Андрей Белый обычно считается прежде всего поэтом, и, в общем, это верно; но его стихи и по объему, и по значению меньше, чем его проза. В стихах он почти всегда экспериментирует, и никто не сделал больше, чем он, в открытии доселе неизвестных возможностей русского стиха, особенно в его традиционных формах. Его поэзия не отмечена величественностью и страстным напряжением, как у Блока. Ее воспринимаешь легче всего, если относиться к ней как к словесной игре. Первая его книга переполнена древнегерманскими ассоциациями (более в сюжетах, чем в форме). На многих страницах вы встретите Ницше с его символами Заратустры, и Беклина с его кентаврами, но уже и тут видны первые плоды его юмористического натурализма. Пепел, самая реалистическая его книга, одновременно и самая серьезная, хотя в ней содержатся некоторые самые смешные его вещи (Дочь священника и Семинарист). Но господствующая нота – мрачное и циничное отчаяние. В этой книге находится самое серьезное и сильное стихотворение Белого – Россия (1907):

Довольно: не жди, не надейся, –

Рассейся, мой бедный народ!

В пространство пади и разбейся

За годом мучительный год.

И оно заканчивается словами:

Исчезни в пространство, исчезни,

Россия, Россия моя!

Через десять лет, с высоты второй революции, он переписал эти стихи, закончив их так:

Россия! Россия! Россия! –

Мессия грядущего дня.

Урна (написанная после Пепла и опубликованная одновременно с ним) – любопытное собрание пессимистических и причудливо-иронических размышлений о несуществовании мира реальностей, открытом философией Канта. С этого времени Белый написал немного стихов; последняя книга его лирики (После разлуки, 1922) – прямо говоря, сборник словесных и ритмиче­ских упражнений. Но одна его поэма – Первое свиданье (1921) – прелестна. Как и Три встречи Соловьева, это смесь серьезности и веселья, которые у Белого странно-неразделимы. Большая часть опять покажется непосвященному пустой словесно-фонетиче­ской игрой. Надо принять ее как таковую – с удовольствием, потому что она необыкновенно веселит. Но реалистическая часть поэмы – это нечто большее. Там его лучшие юмористические портреты – портреты Соловьевых (Владимира, Михаила и Сергея), и описание большого симфониче­ского концерта в Москве (1900 г.) – шедевр словесной выразительности, мягкого реализма и прелестного юмора. Эта поэма тесно связана с прозаиче­ским творчеством Белого и так же основана на очень сложной системе музыкального построения, с лейтмотивами, «соответствиями» и «ссылками» на себя же.

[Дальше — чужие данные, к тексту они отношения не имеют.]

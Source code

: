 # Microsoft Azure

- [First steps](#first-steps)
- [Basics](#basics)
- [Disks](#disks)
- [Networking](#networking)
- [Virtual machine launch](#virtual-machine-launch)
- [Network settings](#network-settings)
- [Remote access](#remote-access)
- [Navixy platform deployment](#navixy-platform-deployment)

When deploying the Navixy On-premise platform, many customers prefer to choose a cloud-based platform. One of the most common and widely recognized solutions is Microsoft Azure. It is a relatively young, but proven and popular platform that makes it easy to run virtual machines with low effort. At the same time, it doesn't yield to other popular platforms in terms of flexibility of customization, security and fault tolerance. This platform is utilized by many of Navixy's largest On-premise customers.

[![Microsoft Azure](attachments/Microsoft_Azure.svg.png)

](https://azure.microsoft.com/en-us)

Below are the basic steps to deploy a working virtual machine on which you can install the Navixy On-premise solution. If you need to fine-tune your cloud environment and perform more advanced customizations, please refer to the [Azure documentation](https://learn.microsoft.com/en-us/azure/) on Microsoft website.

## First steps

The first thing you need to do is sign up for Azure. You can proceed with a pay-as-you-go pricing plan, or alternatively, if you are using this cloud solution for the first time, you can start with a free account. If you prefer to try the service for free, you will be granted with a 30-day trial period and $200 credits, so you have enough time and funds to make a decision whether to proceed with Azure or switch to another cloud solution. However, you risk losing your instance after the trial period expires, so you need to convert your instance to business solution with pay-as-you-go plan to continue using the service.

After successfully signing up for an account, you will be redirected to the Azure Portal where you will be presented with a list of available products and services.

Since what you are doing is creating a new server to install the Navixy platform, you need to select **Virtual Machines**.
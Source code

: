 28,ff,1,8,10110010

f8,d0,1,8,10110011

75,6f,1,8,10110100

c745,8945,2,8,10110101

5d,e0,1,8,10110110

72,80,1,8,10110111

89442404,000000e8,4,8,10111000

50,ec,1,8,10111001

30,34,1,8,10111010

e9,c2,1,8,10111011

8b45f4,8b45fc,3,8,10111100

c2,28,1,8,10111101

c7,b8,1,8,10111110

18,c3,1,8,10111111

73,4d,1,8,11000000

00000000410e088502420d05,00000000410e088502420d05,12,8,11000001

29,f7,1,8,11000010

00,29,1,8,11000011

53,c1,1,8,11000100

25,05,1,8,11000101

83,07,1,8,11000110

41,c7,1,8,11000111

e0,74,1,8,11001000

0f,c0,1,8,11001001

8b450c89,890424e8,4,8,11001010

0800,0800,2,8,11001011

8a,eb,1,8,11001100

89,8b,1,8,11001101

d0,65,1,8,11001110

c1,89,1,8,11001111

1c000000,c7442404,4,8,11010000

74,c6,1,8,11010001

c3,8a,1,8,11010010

В предисловии к первому своему прозаиче­скому произведению (Драматическая симфония) Белый говорит: «Эта вещь имеет три смысла: музыкальный смысл, сатирический смысл и, кроме того, философ­ски-символический смысл». Это можно сказать обо всей прозе, разве что отметить еще, что второй смысл не всегда чисто сатириче­ский – правильнее было бы назвать его реалистическим. Последний смысл, философский, вероятно, по мнению Белого, самый важный. Но для читателя, который хочет получить удовольствие от прозы Белого, важно не принимать его философию слишком всерьез и не ломать голову над ее смыслом. Это будет бесполезно, особенно в отношении его более поздних «антропософских» произведений, философия которых не может быть понята без предварительной долгой инициации в Дорнахе. К тому же это и не нужно. Проза Белого ничего не потеряет, если воспринимать ее философские символы просто как орнамент.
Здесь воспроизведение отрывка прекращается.